About this task: Determine how many lines in the material hold the string "Wikipedia", then reply with that number only.

Entries provided:

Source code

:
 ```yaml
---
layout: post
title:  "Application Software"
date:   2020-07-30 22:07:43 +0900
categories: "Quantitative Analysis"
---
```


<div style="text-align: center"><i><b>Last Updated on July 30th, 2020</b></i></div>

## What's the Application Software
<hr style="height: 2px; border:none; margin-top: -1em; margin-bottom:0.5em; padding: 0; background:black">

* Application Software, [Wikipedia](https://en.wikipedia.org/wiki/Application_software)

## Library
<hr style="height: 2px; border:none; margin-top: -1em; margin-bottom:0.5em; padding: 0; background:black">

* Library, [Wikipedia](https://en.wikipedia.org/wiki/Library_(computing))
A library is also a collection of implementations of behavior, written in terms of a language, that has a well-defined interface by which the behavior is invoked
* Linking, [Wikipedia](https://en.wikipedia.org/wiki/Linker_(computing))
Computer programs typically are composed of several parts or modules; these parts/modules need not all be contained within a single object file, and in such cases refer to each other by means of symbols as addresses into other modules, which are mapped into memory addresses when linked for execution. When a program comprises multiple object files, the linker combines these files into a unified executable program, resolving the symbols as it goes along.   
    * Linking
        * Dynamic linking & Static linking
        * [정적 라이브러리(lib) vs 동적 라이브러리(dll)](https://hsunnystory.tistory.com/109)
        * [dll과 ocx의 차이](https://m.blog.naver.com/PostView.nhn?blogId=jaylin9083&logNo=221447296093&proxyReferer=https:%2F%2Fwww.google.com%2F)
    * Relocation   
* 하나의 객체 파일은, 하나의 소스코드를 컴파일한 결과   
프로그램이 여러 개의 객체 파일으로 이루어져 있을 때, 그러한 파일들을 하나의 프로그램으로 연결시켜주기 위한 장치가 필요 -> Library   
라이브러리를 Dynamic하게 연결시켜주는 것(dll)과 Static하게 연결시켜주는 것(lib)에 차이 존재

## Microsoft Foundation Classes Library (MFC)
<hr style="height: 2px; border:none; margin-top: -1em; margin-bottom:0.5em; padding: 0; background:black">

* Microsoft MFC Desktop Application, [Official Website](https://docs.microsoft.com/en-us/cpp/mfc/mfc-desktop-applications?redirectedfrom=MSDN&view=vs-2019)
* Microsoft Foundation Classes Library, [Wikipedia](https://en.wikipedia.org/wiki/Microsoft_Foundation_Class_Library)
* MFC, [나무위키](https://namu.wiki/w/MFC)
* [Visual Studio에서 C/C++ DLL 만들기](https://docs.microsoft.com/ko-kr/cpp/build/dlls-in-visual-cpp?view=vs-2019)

Written answer: 4